Because here is the sadder truth: Every iteration of your child becomes a ghost. Every space they occupied becomes ghostly with their former occupation. Your children’s handprints cover every surface they ever touched in the house, and those prints shine brightly in infrared. They’re everywhere you look. There are swaths of your floors that gleam in different colors because ghosts of babies crawled across them, or toddled their first steps across them, or ran loudly across them, often with muddy shoes. No eyes see them but yours. Every room of your house fills with the noises your children used to make from within them. No ears hear them but yours.
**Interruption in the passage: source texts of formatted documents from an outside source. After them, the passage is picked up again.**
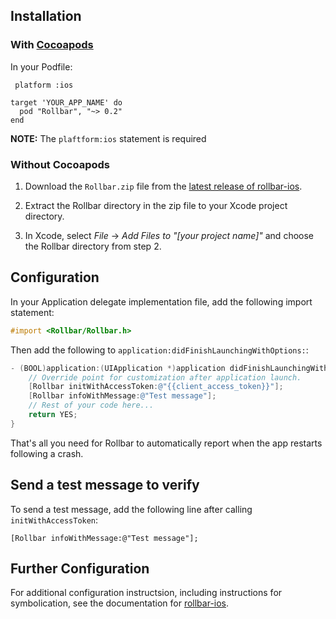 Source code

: ## Installation

### With <a href="http://cocoapods.org/" target="_blank" rel="noopener">Cocoapods</a>

In your Podfile:

```
 platform :ios

target 'YOUR_APP_NAME' do
  pod "Rollbar", "~> 0.2"
end
```
**NOTE:** The `plaftform:ios` statement is required 


### Without Cocoapods

1. Download the `Rollbar.zip` file from the <a href="https://github.com/rollbar/rollbar-ios/releases/latest/" target="_blank" rel="noopener">latest release of rollbar-ios</a>.

2. Extract the Rollbar directory in the zip file to your Xcode project directory.

3. In Xcode, select _File_ -> _Add Files to "[your project name]"_ and choose the Rollbar directory from step 2.

## Configuration

In your Application delegate implementation file, add the following import statement:

```objective-c
#import <Rollbar/Rollbar.h>
```

Then add the following to `application:didFinishLaunchingWithOptions:`:

```objective-c
- (BOOL)application:(UIApplication *)application didFinishLaunchingWithOptions:(NSDictionary *)launchOptions {
    // Override point for customization after application launch.
    [Rollbar initWithAccessToken:@"{{client_access_token}}"];
    [Rollbar infoWithMessage:@"Test message"];
    // Rest of your code here...
    return YES;
}
```
That's all you need for Rollbar to automatically report when the app restarts following a crash.

## Send a test message to verify
To send a test message, add the following line after calling `initWithAccessToken`:
```
[Rollbar infoWithMessage:@"Test message"];
```

## Further Configuration

For additional configuration instructsion, including instructions for symbolication, see the documentation for <a href="https://rollbar.com/docs/notifier/rollbar-ios" target="_blank" rel="noopener">rollbar-ios</a>.
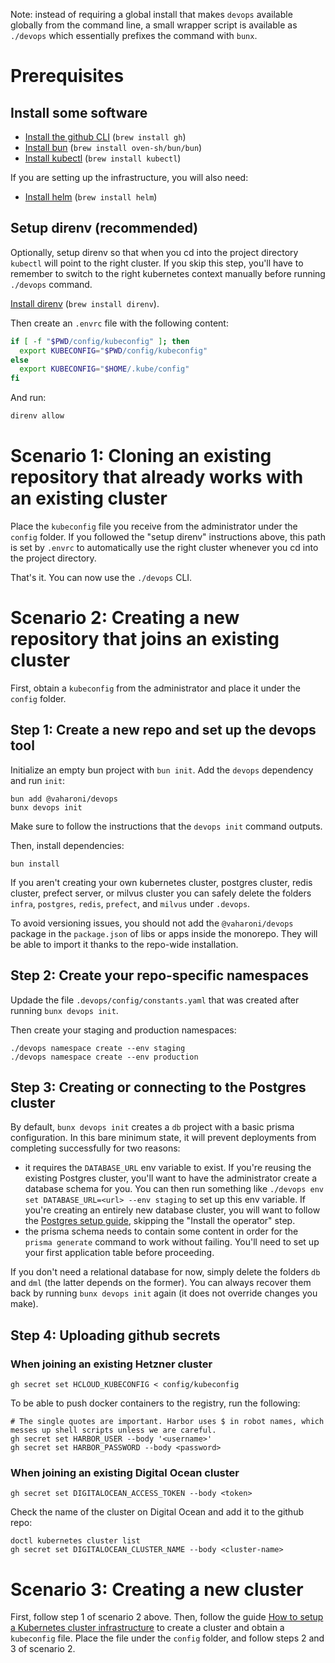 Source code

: Note: instead of requiring a global install that makes `devops` available globally from the command line, a small wrapper script is available as `./devops` which essentially prefixes the command with `bunx`.

# Prerequisites

## Install some software

- [Install the github CLI](https://cli.github.com/) (`brew install gh`)
- [Install bun](https://bun.sh/docs/installation) (`brew install oven-sh/bun/bun`)
- [Install kubectl](https://kubernetes.io/docs/tasks/tools/) (`brew install kubectl`)

If you are setting up the infrastructure, you will also need:

- [Install helm](https://helm.sh/docs/intro/install/) (`brew install helm`)

## Setup direnv (recommended)

Optionally, setup direnv so that when you cd into the project directory `kubectl` will point to the right cluster. If you skip this step, you'll have to remember to switch to the right kubernetes context manually before running `./devops` command.

[Install direnv](https://direnv.net/docs/installation.html) (`brew install direnv`).

Then create an `.envrc` file with the following content: 
```bash
if [ -f "$PWD/config/kubeconfig" ]; then
  export KUBECONFIG="$PWD/config/kubeconfig"
else
  export KUBECONFIG="$HOME/.kube/config"
fi
```

And run:
```bash
direnv allow
```

# Scenario 1: Cloning an existing repository that already works with an existing cluster

Place the `kubeconfig` file you receive from the administrator under the `config` folder. If you followed the "setup direnv" instructions above, this path is set by `.envrc` to automatically use the right cluster whenever you cd into the project directory. 

That's it. You can now use the `./devops` CLI.

# Scenario 2: Creating a new repository that joins an existing cluster

First, obtain a `kubeconfig` from the administrator and place it under the `config` folder.

## Step 1: Create a new repo and set up the devops tool

Initialize an empty bun project with `bun init`. Add the `devops` dependency and run `init`:
```shell
bun add @vaharoni/devops
bunx devops init
```
Make sure to follow the instructions that the `devops init` command outputs.

Then, install dependencies:
```shell
bun install
```

If you aren't creating your own kubernetes cluster, postgres cluster, redis cluster, prefect server, or milvus cluster you can safely delete the folders `infra`, `postgres`, `redis`, `prefect`, and `milvus` under `.devops`.

To avoid versioning issues, you should not add the `@vaharoni/devops` package in the `package.json` of libs or apps inside the monorepo. They will be able to import it thanks to the repo-wide installation.

## Step 2: Create your repo-specific namespaces

Updade the file `.devops/config/constants.yaml` that was created after running `bunx devops init`.

Then create your staging and production namespaces:
```shell
./devops namespace create --env staging
./devops namespace create --env production
```

## Step 3: Creating or connecting to the Postgres cluster

By default, `bunx devops init` creates a `db` project with a basic prisma configuration. In this bare minimum state, it will prevent deployments from completing successfully for two reasons:
- it requires the `DATABASE_URL` env variable to exist. If you're reusing the existing Postgres cluster, you'll want to have the administrator create a database schema for you. You can then run something like `./devops env set DATABASE_URL=<url> --env staging` to set up this env variable. If you're creating an entirely new database cluster, you will want to follow the [Postgres setup guide](./infra/Postgres.md), skipping the "Install the operator" step.
- the prisma schema needs to contain some content in order for the `prisma generate` command to work without failing. You'll need to set up your first application table before proceeding.

If you don't need a relational database for now, simply delete the folders `db` and `dml` (the latter depends on the former). You can always recover them back by running `bunx devops init` again (it does not override changes you make).

## Step 4: Uploading github secrets

### When joining an existing Hetzner cluster

```shell
gh secret set HCLOUD_KUBECONFIG < config/kubeconfig
```

To be able to push docker containers to the registry, run the following:

```shell
# The single quotes are important. Harbor uses $ in robot names, which messes up shell scripts unless we are careful.
gh secret set HARBOR_USER --body '<username>'
gh secret set HARBOR_PASSWORD --body <password>
```

### When joining an existing Digital Ocean cluster

```shell
gh secret set DIGITALOCEAN_ACCESS_TOKEN --body <token>
```

Check the name of the cluster on Digital Ocean and add it to the github repo:

```shell
doctl kubernetes cluster list
gh secret set DIGITALOCEAN_CLUSTER_NAME --body <cluster-name>
```

# Scenario 3: Creating a new cluster

First, follow step 1 of scenario 2 above.
Then, follow the guide [How to setup a Kubernetes cluster infrastructure](./infra/README.md) to create a cluster and obtain a `kubeconfig` file. 
Place the file under the `config` folder, and follow steps 2 and 3 of scenario 2. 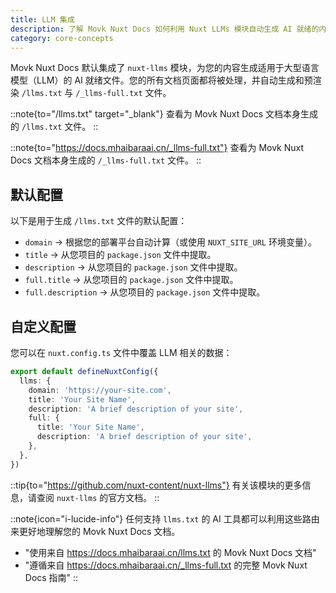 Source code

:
 ```yaml
---
title: LLM 集成
description: 了解 Movk Nuxt Docs 如何利用 Nuxt LLMs 模块自动生成 AI 就绪的内容文件，并学习如何自定义 LLM 相关数据。
category: core-concepts
---
```


Movk Nuxt Docs 默认集成了 `nuxt-llms` 模块，为您的内容生成适用于大型语言模型（LLM）的 AI 就绪文件。您的所有文档页面都将被处理，并自动生成和预渲染 `/llms.txt` 与 `/_llms-full.txt` 文件。

::note{to="/llms.txt" target="_blank"}
查看为 Movk Nuxt Docs 文档本身生成的 `/llms.txt` 文件。
::

::note{to="https://docs.mhaibaraai.cn/_llms-full.txt"}
查看为 Movk Nuxt Docs 文档本身生成的 `/_llms-full.txt` 文件。
::

## 默认配置

以下是用于生成 `/llms.txt` 文件的默认配置：

- `domain` → 根据您的部署平台自动计算（或使用 `NUXT_SITE_URL` 环境变量）。
- `title` → 从您项目的 `package.json` 文件中提取。
- `description` → 从您项目的 `package.json` 文件中提取。
- `full.title` → 从您项目的 `package.json` 文件中提取。
- `full.description` → 从您项目的 `package.json` 文件中提取。

## 自定义配置

您可以在 `nuxt.config.ts` 文件中覆盖 LLM 相关的数据：

```ts [nuxt.config.ts]
export default defineNuxtConfig({
  llms: {
    domain: 'https://your-site.com',
    title: 'Your Site Name',
    description: 'A brief description of your site',
    full: {
      title: 'Your Site Name',
      description: 'A brief description of your site',
    },
  },
})
```

::tip{to="https://github.com/nuxt-content/nuxt-llms"}
有关该模块的更多信息，请查阅 `nuxt-llms` 的官方文档。
::

::note{icon="i-lucide-info"}
任何支持 `llms.txt` 的 AI 工具都可以利用这些路由来更好地理解您的 Movk Nuxt Docs 文档。
- "使用来自 https://docs.mhaibaraai.cn/llms.txt 的 Movk Nuxt Docs 文档"
- "遵循来自 https://docs.mhaibaraai.cn/_llms-full.txt 的完整 Movk Nuxt Docs 指南"
::
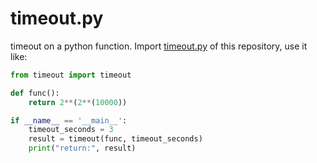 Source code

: # timeout.py
timeout on a python function. Import [timeout.py](timeout.py) of this repository, use it like:
```python
from timeout import timeout

def func():
    return 2**(2**(10000))

if __name__ == '__main__':
    timeout_seconds = 3
    result = timeout(func, timeout_seconds)
    print("return:", result)
```
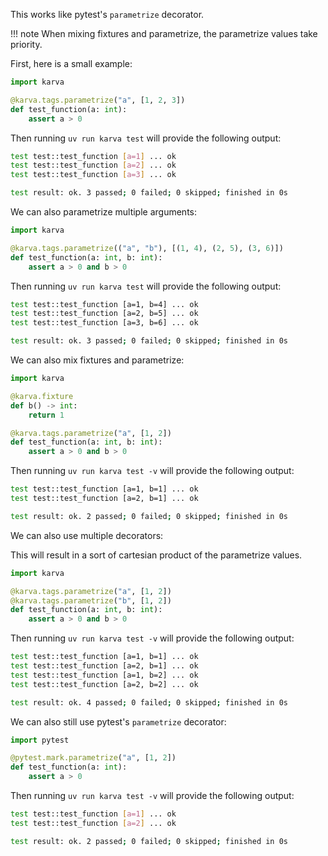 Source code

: This works like pytest's `parametrize` decorator.

!!! note
    When mixing fixtures and parametrize, the parametrize values take priority.

First, here is a small example:

```python
import karva

@karva.tags.parametrize("a", [1, 2, 3])
def test_function(a: int):
    assert a > 0
```

Then running `uv run karva test` will provide the following output:

```bash
test test::test_function [a=1] ... ok
test test::test_function [a=2] ... ok
test test::test_function [a=3] ... ok

test result: ok. 3 passed; 0 failed; 0 skipped; finished in 0s

```

We can also parametrize multiple arguments:

```python
import karva

@karva.tags.parametrize(("a", "b"), [(1, 4), (2, 5), (3, 6)])
def test_function(a: int, b: int):
    assert a > 0 and b > 0
```

Then running `uv run karva test` will provide the following output:

```bash
test test::test_function [a=1, b=4] ... ok
test test::test_function [a=2, b=5] ... ok
test test::test_function [a=3, b=6] ... ok

test result: ok. 3 passed; 0 failed; 0 skipped; finished in 0s

```

We can also mix fixtures and parametrize:

```python
import karva

@karva.fixture
def b() -> int:
    return 1

@karva.tags.parametrize("a", [1, 2])
def test_function(a: int, b: int):
    assert a > 0 and b > 0
```

Then running `uv run karva test -v` will provide the following output:

```bash
test test::test_function [a=1, b=1] ... ok
test test::test_function [a=2, b=1] ... ok

test result: ok. 2 passed; 0 failed; 0 skipped; finished in 0s

```

We can also use multiple decorators:

This will result in a sort of cartesian product of the parametrize values.

```python
import karva

@karva.tags.parametrize("a", [1, 2])
@karva.tags.parametrize("b", [1, 2])
def test_function(a: int, b: int):
    assert a > 0 and b > 0
```

Then running `uv run karva test -v` will provide the following output:

```bash
test test::test_function [a=1, b=1] ... ok
test test::test_function [a=2, b=1] ... ok
test test::test_function [a=1, b=2] ... ok
test test::test_function [a=2, b=2] ... ok

test result: ok. 4 passed; 0 failed; 0 skipped; finished in 0s

```

We can also still use pytest's `parametrize` decorator:

```python
import pytest

@pytest.mark.parametrize("a", [1, 2])
def test_function(a: int):
    assert a > 0
```

Then running `uv run karva test -v` will provide the following output:

```bash
test test::test_function [a=1] ... ok
test test::test_function [a=2] ... ok

test result: ok. 2 passed; 0 failed; 0 skipped; finished in 0s

```
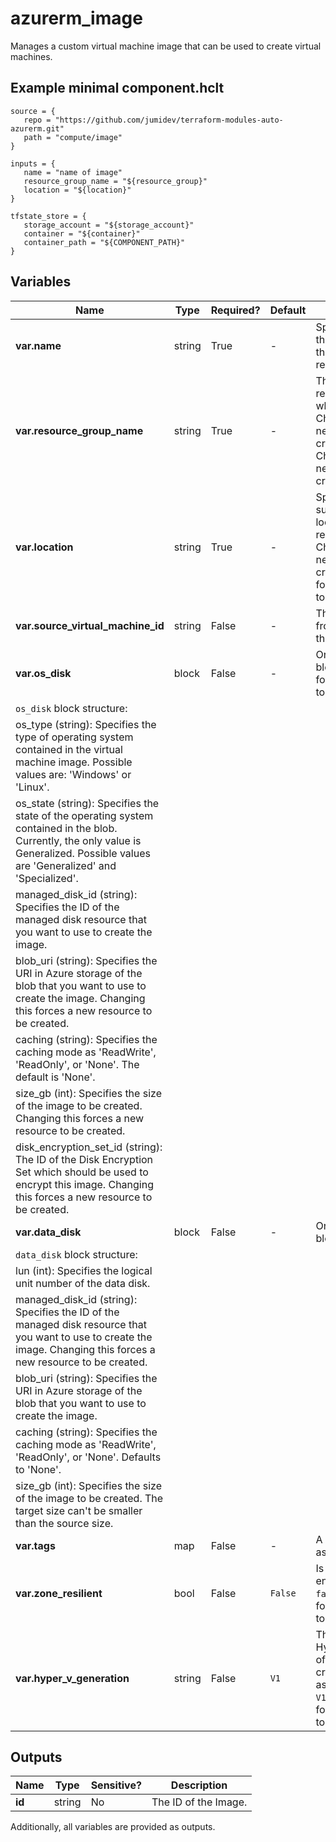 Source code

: # azurerm_image

Manages a custom virtual machine image that can be used to create virtual machines.

## Example minimal component.hclt

```hcl
source = {
   repo = "https://github.com/jumidev/terraform-modules-auto-azurerm.git" 
   path = "compute/image" 
}

inputs = {
   name = "name of image" 
   resource_group_name = "${resource_group}" 
   location = "${location}" 
}

tfstate_store = {
   storage_account = "${storage_account}" 
   container = "${container}" 
   container_path = "${COMPONENT_PATH}" 
}

```

## Variables

| Name | Type | Required? |  Default  |  Description |
| ---- | ---- | --------- |  ----------- | ----------- |
| **var.name** | string | True | -  |  Specifies the name of the image. Changing this forces a new resource to be created. | 
| **var.resource_group_name** | string | True | -  |  The name of the resource group in which to create. Changing this forces a new resource to be created. the image. Changing this forces a new resource to be created. | 
| **var.location** | string | True | -  |  Specified the supported Azure location where the resource exists. Changing this forces a new resource to be created. Changing this forces a new resource to be created. | 
| **var.source_virtual_machine_id** | string | False | -  |  The Virtual Machine ID from which to create the image. | 
| **var.os_disk** | block | False | -  |  One or more `os_disk` blocks. Changing this forces a new resource to be created. | 
| `os_disk` block structure: || 
|   os_type (string): Specifies the type of operating system contained in the virtual machine image. Possible values are: 'Windows' or 'Linux'. ||
|   os_state (string): Specifies the state of the operating system contained in the blob. Currently, the only value is Generalized. Possible values are 'Generalized' and 'Specialized'. ||
|   managed_disk_id (string): Specifies the ID of the managed disk resource that you want to use to create the image. ||
|   blob_uri (string): Specifies the URI in Azure storage of the blob that you want to use to create the image. Changing this forces a new resource to be created. ||
|   caching (string): Specifies the caching mode as 'ReadWrite', 'ReadOnly', or 'None'. The default is 'None'. ||
|   size_gb (int): Specifies the size of the image to be created. Changing this forces a new resource to be created. ||
|   disk_encryption_set_id (string): The ID of the Disk Encryption Set which should be used to encrypt this image. Changing this forces a new resource to be created. ||
| **var.data_disk** | block | False | -  |  One or more `data_disk` blocks. | 
| `data_disk` block structure: || 
|   lun (int): Specifies the logical unit number of the data disk. ||
|   managed_disk_id (string): Specifies the ID of the managed disk resource that you want to use to create the image. Changing this forces a new resource to be created. ||
|   blob_uri (string): Specifies the URI in Azure storage of the blob that you want to use to create the image. ||
|   caching (string): Specifies the caching mode as 'ReadWrite', 'ReadOnly', or 'None'. Defaults to 'None'. ||
|   size_gb (int): Specifies the size of the image to be created. The target size can't be smaller than the source size. ||
| **var.tags** | map | False | -  |  A mapping of tags to assign to the resource. | 
| **var.zone_resilient** | bool | False | `False`  |  Is zone resiliency enabled? Defaults to `false`. Changing this forces a new resource to be created. | 
| **var.hyper_v_generation** | string | False | `V1`  |  The HyperVGenerationType of the VirtualMachine created from the image as `V1`, `V2`. Defaults to `V1`. Changing this forces a new resource to be created. | 



## Outputs

| Name | Type | Sensitive? | Description |
| ---- | ---- | --------- | --------- |
| **id** | string | No  | The ID of the Image. | 

Additionally, all variables are provided as outputs.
In every dimensional space of your home, holographic projections are cast in continual loops of ghostly iterations; milestones, costumes, awards, troubles, accomplishments, failures, tears, arguments, aspirations. You can’t stop the projectionsthey play continually, continually, continually… You’re torn with wanting to stop them and not wanting them to at the same time. Your front door opens and closes every moment of every day with ghostly iterations running in and out… and ultimately, only out. You want so desperately to, but you can’t close it and hold them in. You can’t hold them, or lift them, or cradle them, or touch them. And no one will see them or hear them or know they are there… but you.  

Older parents try in earnest to tell you. They say, “Enjoy it while it lasts,” and “It goes by so quickly.” But all you hear are platitudes, and really, these are only fragments of sentiment anyway. People don’t have words for describing how haunted they are. So here is the terrible truth: Someday, you will live in a haunted house where love and lament are the same thing.”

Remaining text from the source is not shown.